Although black can be used to make a human appear sleeker, it does little hide any flaws in a vintage roadster. Under the florescent lights, there was no place to hide, and this ’29 Ford dubbed Probiscus was utterly flawless. Sikkens was selected to provide the inky color used to highlight all of the custom touches.

The interior was completed by V34 Custom Interiors in Eugene, Oregon.

Johnson came up with the concept for the Roadster when was just 16-years-old, and in 1998, he finally found the starting point for his dream. It is hard to imagine that this spectacular roadster was once just a shell and some ’32 frame rails.

After 18-years of evolution, Probiscus shed its cocoon and emerged as the work of art and AMBR contender during its debut at the 2017 Grand National Roadster Show. Johnson was involved throughout the entire design process, and took care of the parts purchases during the build.

Photos Courtesy of http://www.aandmdeluxecustoms.com/ A&M Deluxe Customs performed the body and framework on the '29 roadster. These pictures document some of the body modifications and customization that helped to create the sleek appearance of Johnson's project.

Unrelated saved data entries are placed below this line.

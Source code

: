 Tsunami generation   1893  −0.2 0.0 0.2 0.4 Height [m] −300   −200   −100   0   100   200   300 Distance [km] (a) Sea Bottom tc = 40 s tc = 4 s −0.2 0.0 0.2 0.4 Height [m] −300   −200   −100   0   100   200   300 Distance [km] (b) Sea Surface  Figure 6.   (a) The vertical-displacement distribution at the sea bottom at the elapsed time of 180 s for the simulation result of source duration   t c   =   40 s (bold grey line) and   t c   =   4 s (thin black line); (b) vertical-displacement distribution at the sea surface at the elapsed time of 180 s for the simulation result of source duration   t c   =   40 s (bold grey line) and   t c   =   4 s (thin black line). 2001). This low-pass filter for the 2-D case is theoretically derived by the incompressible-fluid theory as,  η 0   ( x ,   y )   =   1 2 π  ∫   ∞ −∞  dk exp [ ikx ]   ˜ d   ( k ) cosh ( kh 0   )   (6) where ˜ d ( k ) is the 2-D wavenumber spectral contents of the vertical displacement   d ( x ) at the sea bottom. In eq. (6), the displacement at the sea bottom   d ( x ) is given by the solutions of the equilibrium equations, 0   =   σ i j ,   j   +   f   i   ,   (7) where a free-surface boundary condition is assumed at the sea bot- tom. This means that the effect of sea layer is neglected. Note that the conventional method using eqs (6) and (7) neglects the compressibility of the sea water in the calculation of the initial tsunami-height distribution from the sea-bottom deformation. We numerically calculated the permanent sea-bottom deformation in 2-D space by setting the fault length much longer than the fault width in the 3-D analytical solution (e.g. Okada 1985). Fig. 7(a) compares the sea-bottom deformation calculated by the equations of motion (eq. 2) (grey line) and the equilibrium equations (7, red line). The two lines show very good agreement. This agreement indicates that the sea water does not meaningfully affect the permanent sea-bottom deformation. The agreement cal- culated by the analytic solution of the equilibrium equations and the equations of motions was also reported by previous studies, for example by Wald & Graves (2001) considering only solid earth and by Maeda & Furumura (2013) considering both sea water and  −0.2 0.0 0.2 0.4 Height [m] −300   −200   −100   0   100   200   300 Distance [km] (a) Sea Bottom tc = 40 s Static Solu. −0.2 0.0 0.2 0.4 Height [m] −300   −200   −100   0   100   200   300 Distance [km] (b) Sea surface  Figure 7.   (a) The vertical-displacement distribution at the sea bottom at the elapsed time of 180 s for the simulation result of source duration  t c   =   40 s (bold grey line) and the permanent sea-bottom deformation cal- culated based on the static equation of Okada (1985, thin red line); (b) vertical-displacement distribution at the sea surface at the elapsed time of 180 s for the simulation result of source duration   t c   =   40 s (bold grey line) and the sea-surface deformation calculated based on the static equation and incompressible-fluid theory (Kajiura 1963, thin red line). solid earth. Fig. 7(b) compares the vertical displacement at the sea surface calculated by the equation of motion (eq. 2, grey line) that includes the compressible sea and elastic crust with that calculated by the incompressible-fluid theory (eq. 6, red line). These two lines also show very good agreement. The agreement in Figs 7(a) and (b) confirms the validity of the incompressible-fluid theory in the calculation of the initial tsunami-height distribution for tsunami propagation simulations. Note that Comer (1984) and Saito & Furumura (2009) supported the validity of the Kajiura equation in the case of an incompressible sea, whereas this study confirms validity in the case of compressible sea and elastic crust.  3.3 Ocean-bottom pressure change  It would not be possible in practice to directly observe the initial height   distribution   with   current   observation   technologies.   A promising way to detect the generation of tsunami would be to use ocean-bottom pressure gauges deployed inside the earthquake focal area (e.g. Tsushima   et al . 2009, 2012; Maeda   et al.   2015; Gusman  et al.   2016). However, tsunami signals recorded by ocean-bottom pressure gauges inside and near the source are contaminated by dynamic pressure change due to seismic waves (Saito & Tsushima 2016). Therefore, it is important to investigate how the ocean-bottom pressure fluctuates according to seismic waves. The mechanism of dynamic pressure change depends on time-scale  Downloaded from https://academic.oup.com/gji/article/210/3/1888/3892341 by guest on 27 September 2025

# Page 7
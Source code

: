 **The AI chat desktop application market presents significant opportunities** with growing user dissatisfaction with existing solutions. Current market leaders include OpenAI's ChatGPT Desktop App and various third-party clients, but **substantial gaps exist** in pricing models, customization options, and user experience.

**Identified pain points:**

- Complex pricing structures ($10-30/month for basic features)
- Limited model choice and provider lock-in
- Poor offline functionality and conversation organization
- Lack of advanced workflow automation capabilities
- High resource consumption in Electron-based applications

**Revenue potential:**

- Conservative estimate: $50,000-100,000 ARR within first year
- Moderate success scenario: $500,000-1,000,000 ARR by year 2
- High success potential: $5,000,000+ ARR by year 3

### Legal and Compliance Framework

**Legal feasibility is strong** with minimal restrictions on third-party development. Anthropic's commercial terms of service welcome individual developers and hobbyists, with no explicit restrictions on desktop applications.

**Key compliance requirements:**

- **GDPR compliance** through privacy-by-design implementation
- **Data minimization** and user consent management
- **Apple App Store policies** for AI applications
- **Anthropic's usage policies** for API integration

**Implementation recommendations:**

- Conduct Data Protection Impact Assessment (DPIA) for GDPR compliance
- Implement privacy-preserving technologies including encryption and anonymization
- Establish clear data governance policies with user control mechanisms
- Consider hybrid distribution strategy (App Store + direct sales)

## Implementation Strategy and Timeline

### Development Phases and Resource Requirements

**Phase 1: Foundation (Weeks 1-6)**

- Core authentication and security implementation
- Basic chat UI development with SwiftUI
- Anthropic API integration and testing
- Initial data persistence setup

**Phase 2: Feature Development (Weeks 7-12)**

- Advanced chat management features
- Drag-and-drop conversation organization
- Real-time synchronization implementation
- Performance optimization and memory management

As a teenager, Wayne Johnson spent time hanging out on Van Nuys Boulevard, where he was exposed the roadsters of Tommy Ivo, Don Prudhomme, Skip Torgerson, and Kate Trap. Drag racing fans may recognize a few of those names, but hot rod legends were not Johnson’s only influence.

Just as horsepower junkies influenced the concept for Probiscus as a teenager, the influence of his brothers and their friends played an equal role in his vision. At their family home, the brothers (Les, Alvin, and Richard) along with their friends, Gil Ayala, George Gilhoover, Rudy Heiling, and others, spent time dreaming about hot rods.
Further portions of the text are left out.